- _WORK TASK_
Look over the entries and say how many lines include the word "chunks". Only the number, please.

-- SUPPLIED DATA follows --

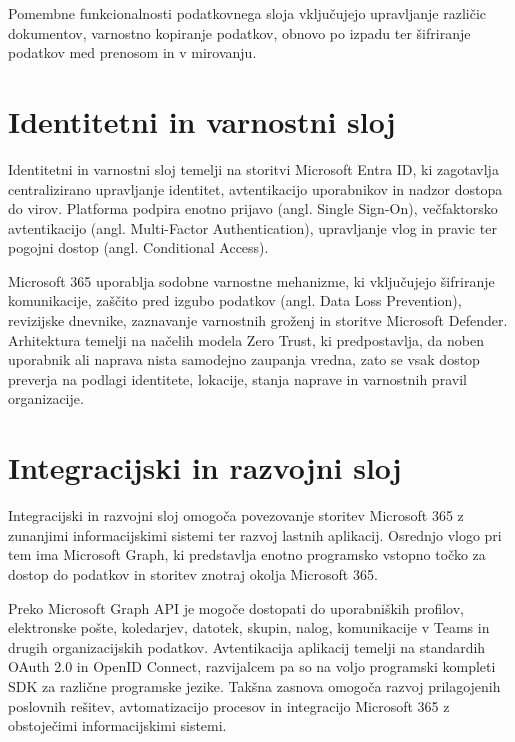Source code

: \documentclass[a4paper, 12pt]{book}
\begin{document}
Pomembne funkcionalnosti podatkovnega sloja vključujejo upravljanje različic dokumentov, varnostno kopiranje podatkov, obnovo po izpadu ter šifriranje podatkov med prenosom in v mirovanju.~\cite{assurance}

\section{Identitetni in varnostni sloj}

Identitetni in varnostni sloj temelji na storitvi Microsoft Entra ID, ki zagotavlja centralizirano upravljanje identitet, avtentikacijo uporabnikov in nadzor dostopa do virov. Platforma podpira enotno prijavo (angl. Single Sign-On), večfaktorsko avtentikacijo (angl. Multi-Factor Authentication), upravljanje vlog in pravic ter pogojni dostop (angl. Conditional Access).~\cite{entraid}

Microsoft 365 uporablja sodobne varnostne mehanizme, ki vključujejo šifriranje komunikacije, zaščito pred izgubo podatkov (angl. Data Loss Prevention), revizijske dnevnike, zaznavanje varnostnih groženj in storitve Microsoft Defender.
Arhitektura temelji na načelih modela Zero Trust, ki predpostavlja, da noben uporabnik ali naprava nista samodejno zaupanja vredna, zato se vsak dostop preverja na podlagi identitete, lokacije, stanja naprave in varnostnih pravil organizacije.~\cite{zerotrust}


\section{Integracijski in razvojni sloj}

Integracijski in razvojni sloj omogoča povezovanje storitev Microsoft 365 z zunanjimi informacijskimi sistemi ter razvoj lastnih aplikacij.
Osrednjo vlogo pri tem ima Microsoft Graph, ki predstavlja enotno programsko vstopno točko za dostop do podatkov in storitev znotraj okolja Microsoft 365.~\cite{graphoverview}

Preko Microsoft Graph API je mogoče dostopati do uporabniških profilov, elektronske pošte, koledarjev, datotek, skupin, nalog, komunikacije v Teams in drugih organizacijskih podatkov.
Avtentikacija aplikacij temelji na standardih OAuth 2.0 in OpenID Connect, razvijalcem pa so na voljo programski kompleti SDK za različne programske jezike.
Takšna zasnova omogoča razvoj prilagojenih poslovnih rešitev, avtomatizacijo procesov in integracijo Microsoft 365 z obstoječimi informacijskimi sistemi.~\cite{graphapi}
\end{document}
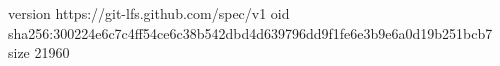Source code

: version https://git-lfs.github.com/spec/v1
oid sha256:300224e6c7c4ff54ce6c38b542dbd4d639796dd9f1fe6e3b9e6a0d19b251bcb7
size 21960
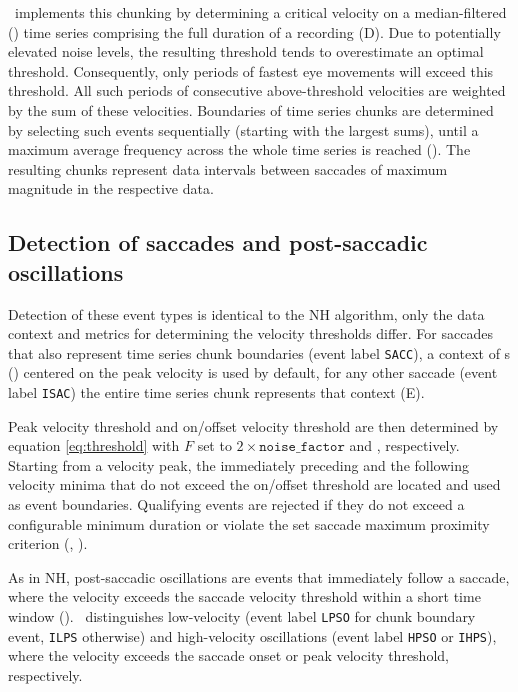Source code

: \remodnav\ implements this chunking by determining a critical velocity on a
median-filtered () time series comprising the
full duration of a recording (D). Due to potentially elevated noise
levels, the resulting threshold tends to overestimate an optimal threshold.
Consequently, only periods of fastest eye movements will exceed this threshold.
All such periods of consecutive above-threshold velocities are weighted by the
sum of these velocities. Boundaries of time series chunks are determined by
selecting such events sequentially (starting with the largest sums), until a
maximum average frequency across the whole time series is reached
(). The resulting chunks represent data
intervals between saccades of maximum magnitude in the respective data.


\subsection*{Detection of saccades and post-saccadic oscillations}

Detection of these event types is identical to the NH algorithm, only the data
context and metrics for determining the velocity thresholds differ.  For
saccades that also represent time series chunk boundaries (event label
\texttt{SACC}), a context of \unit[1]{s}
() centered on the peak velocity is
used by default, for any other saccade (event label \texttt{ISAC}) the entire
time series chunk represents that context (E).

Peak velocity threshold and on/offset velocity threshold are then determined by
equation \ref{eq:threshold} with $F$ set to $2\times\mathtt{noise\_factor}$ and
, respectively. Starting from a velocity peak, the
immediately preceding and the following velocity minima that do not exceed the
on/offset threshold are located and used as event boundaries. Qualifying events
are rejected if they do not exceed a configurable minimum duration or violate
the set saccade maximum proximity criterion (,
).

As in NH, post-saccadic oscillations are events that immediately follow a
saccade, where the velocity exceeds the saccade velocity threshold within a short
time window (). \remodnav\ distinguishes low-velocity
(event label \texttt{LPSO} for chunk boundary event, \texttt{ILPS} otherwise)
and high-velocity oscillations (event label \texttt{HPSO} or \texttt{IHPS}),
where the velocity exceeds the saccade onset or peak velocity threshold,
respectively.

-- SUPPLIED DATA concluded --

- _ANSWER SPACE_
2